日本食の摂取は、147品目の食物摂取頻度調査票(FFQ)を基に、8項目(ご飯、味噌汁、海草、漬物、緑黄色野菜、魚介類、緑茶、牛肉・豚肉)の摂取量をスコア化したパターンで評価した。8項目のうち、牛肉・豚肉を除く7項目は摂取量が中央値より多い場合を各1点、牛肉・豚肉は摂取量が中央値より少ない場合を1点として、計0~8点でスコアを算出した。
男女別に日本食パターンのスコアで四分位に分け、四分位最低群(0~2点)に対するその他の群における死亡(全死亡、がん死、循環器疾患死、心疾患死、脳血管疾患死)リスクを調べた。
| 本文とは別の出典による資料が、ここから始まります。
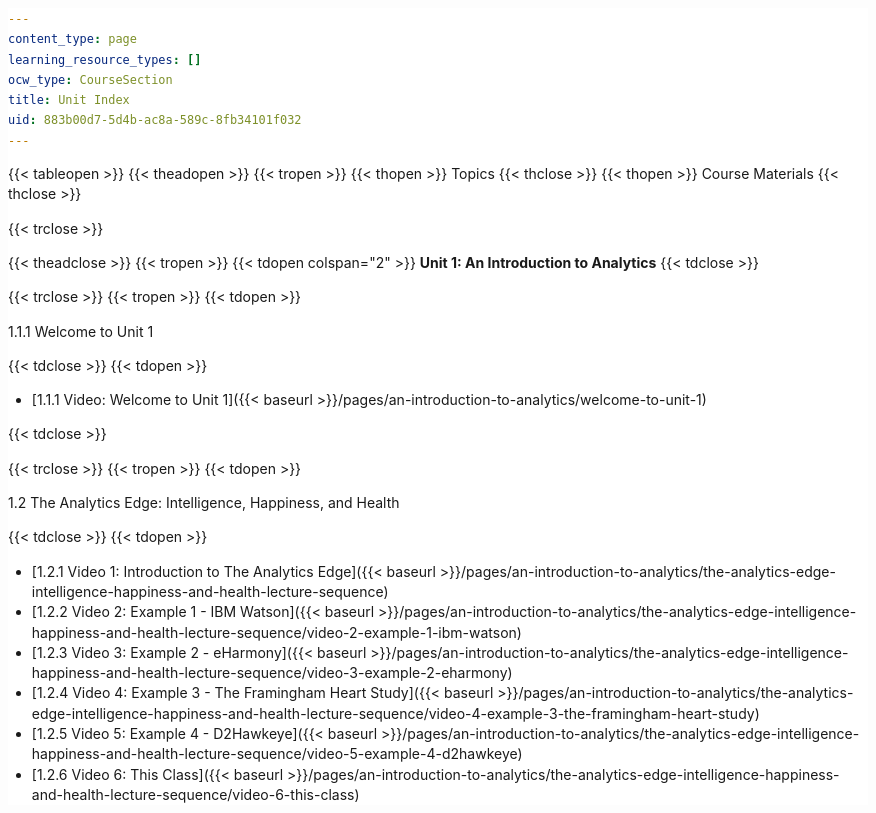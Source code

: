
 ```yaml
---
content_type: page
learning_resource_types: []
ocw_type: CourseSection
title: Unit Index
uid: 883b00d7-5d4b-ac8a-589c-8fb34101f032
---
```


{{< tableopen >}}
{{< theadopen >}}
{{< tropen >}}
{{< thopen >}}
Topics
{{< thclose >}}
{{< thopen >}}
Course Materials
{{< thclose >}}

{{< trclose >}}

{{< theadclose >}}
{{< tropen >}}
{{< tdopen colspan="2" >}}
**Unit 1: An Introduction to Analytics**
{{< tdclose >}}

{{< trclose >}}
{{< tropen >}}
{{< tdopen >}}


1.1.1 Welcome to Unit 1


{{< tdclose >}}
{{< tdopen >}}


*   [1.1.1 Video: Welcome to Unit 1]({{< baseurl >}}/pages/an-introduction-to-analytics/welcome-to-unit-1)


{{< tdclose >}}

{{< trclose >}}
{{< tropen >}}
{{< tdopen >}}


1.2 The Analytics Edge: Intelligence, Happiness, and Health


{{< tdclose >}}
{{< tdopen >}}


*   [1.2.1 Video 1: Introduction to The Analytics Edge]({{< baseurl >}}/pages/an-introduction-to-analytics/the-analytics-edge-intelligence-happiness-and-health-lecture-sequence)
*   [1.2.2 Video 2: Example 1 - IBM Watson]({{< baseurl >}}/pages/an-introduction-to-analytics/the-analytics-edge-intelligence-happiness-and-health-lecture-sequence/video-2-example-1-ibm-watson)
*   [1.2.3 Video 3: Example 2 - eHarmony]({{< baseurl >}}/pages/an-introduction-to-analytics/the-analytics-edge-intelligence-happiness-and-health-lecture-sequence/video-3-example-2-eharmony)
*   [1.2.4 Video 4: Example 3 - The Framingham Heart Study]({{< baseurl >}}/pages/an-introduction-to-analytics/the-analytics-edge-intelligence-happiness-and-health-lecture-sequence/video-4-example-3-the-framingham-heart-study)
*   [1.2.5 Video 5: Example 4 - D2Hawkeye]({{< baseurl >}}/pages/an-introduction-to-analytics/the-analytics-edge-intelligence-happiness-and-health-lecture-sequence/video-5-example-4-d2hawkeye)
*   [1.2.6 Video 6: This Class]({{< baseurl >}}/pages/an-introduction-to-analytics/the-analytics-edge-intelligence-happiness-and-health-lecture-sequence/video-6-this-class)
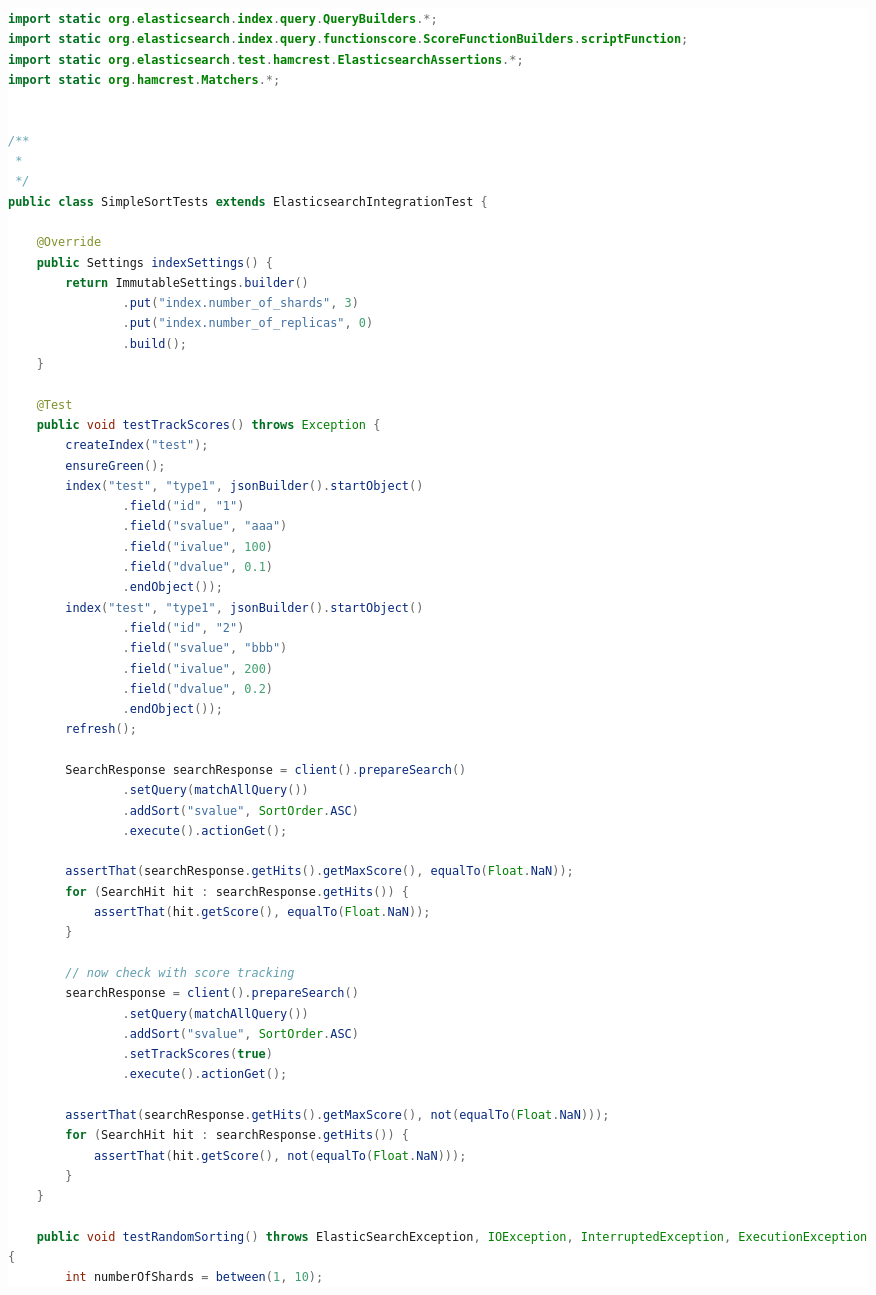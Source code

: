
 ```java
import static org.elasticsearch.index.query.QueryBuilders.*;
import static org.elasticsearch.index.query.functionscore.ScoreFunctionBuilders.scriptFunction;
import static org.elasticsearch.test.hamcrest.ElasticsearchAssertions.*;
import static org.hamcrest.Matchers.*;


/**
 *
 */
public class SimpleSortTests extends ElasticsearchIntegrationTest {

    @Override
    public Settings indexSettings() {
        return ImmutableSettings.builder()
                .put("index.number_of_shards", 3)
                .put("index.number_of_replicas", 0)
                .build();
    }

    @Test
    public void testTrackScores() throws Exception {
        createIndex("test");
        ensureGreen();
        index("test", "type1", jsonBuilder().startObject()
                .field("id", "1")
                .field("svalue", "aaa")
                .field("ivalue", 100)
                .field("dvalue", 0.1)
                .endObject());
        index("test", "type1", jsonBuilder().startObject()
                .field("id", "2")
                .field("svalue", "bbb")
                .field("ivalue", 200)
                .field("dvalue", 0.2)
                .endObject());
        refresh();

        SearchResponse searchResponse = client().prepareSearch()
                .setQuery(matchAllQuery())
                .addSort("svalue", SortOrder.ASC)
                .execute().actionGet();

        assertThat(searchResponse.getHits().getMaxScore(), equalTo(Float.NaN));
        for (SearchHit hit : searchResponse.getHits()) {
            assertThat(hit.getScore(), equalTo(Float.NaN));
        }

        // now check with score tracking
        searchResponse = client().prepareSearch()
                .setQuery(matchAllQuery())
                .addSort("svalue", SortOrder.ASC)
                .setTrackScores(true)
                .execute().actionGet();

        assertThat(searchResponse.getHits().getMaxScore(), not(equalTo(Float.NaN)));
        for (SearchHit hit : searchResponse.getHits()) {
            assertThat(hit.getScore(), not(equalTo(Float.NaN)));
        }
    }

    public void testRandomSorting() throws ElasticSearchException, IOException, InterruptedException, ExecutionException {
        int numberOfShards = between(1, 10);
```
日本食パターン最高四分位群で全死亡リスクが14%低下
中央値で18.9年の追跡期間中に、2万596例が死亡した。最低四分位群に対して、最高四分位群(6~8点)では全死亡リスクが有意に低かった〔ハザード比(HR)0.86、95%CI 0.81~0.90、傾向性のP<0.001〕。循環器疾患死リスク(同0.89、0.80~0.99、傾向性のP=0.007)も有意に低かった。
続いて、8項目それぞれを摂取量の多寡で2分し、少ない群に対する多い群の全死亡リスクを調べた。その結果、海草、漬物、緑黄色野菜、魚介類、緑茶の摂取量が多い群では、全死亡リスクがそれぞれ6%、5%、6%、3%、11%有意に低下することが示された。
日本食の高摂取が死亡リスク減に寄与か
日本食の高摂取群で全死亡、循環器疾患死、心疾患死の各リスクが低下した理由について、松山氏らは「日本食パターン高スコア群では、海草や漬物、緑黄色野菜、魚介類、緑茶に含まれる健康に有益な栄養素(食物繊維、抗酸化物質、カロテノイド、イコサペント酸エチルなど)の摂取量が多かったからではないか」と考察。「各食品の死亡リスク低下への影響は小さいが、食品単体ではなく日本食パターンとして評価することで、各食品に含まれる栄養素が死亡リスクの低下に寄与した可能性がある」と付言している。一方、研究の限界として、1回のFFQによる評価であるため、食習慣の変化については考慮していないことを挙げている。
さらに、今回の結果で日本食パターンとがん死亡との関連は認められなかった点について、同氏らは「がんの部位によって食品や栄養素との関連が異なるためではないか」と推察。「今後は、日本食と特定のがんとの関連を検討する研究が必要だ」と展望している。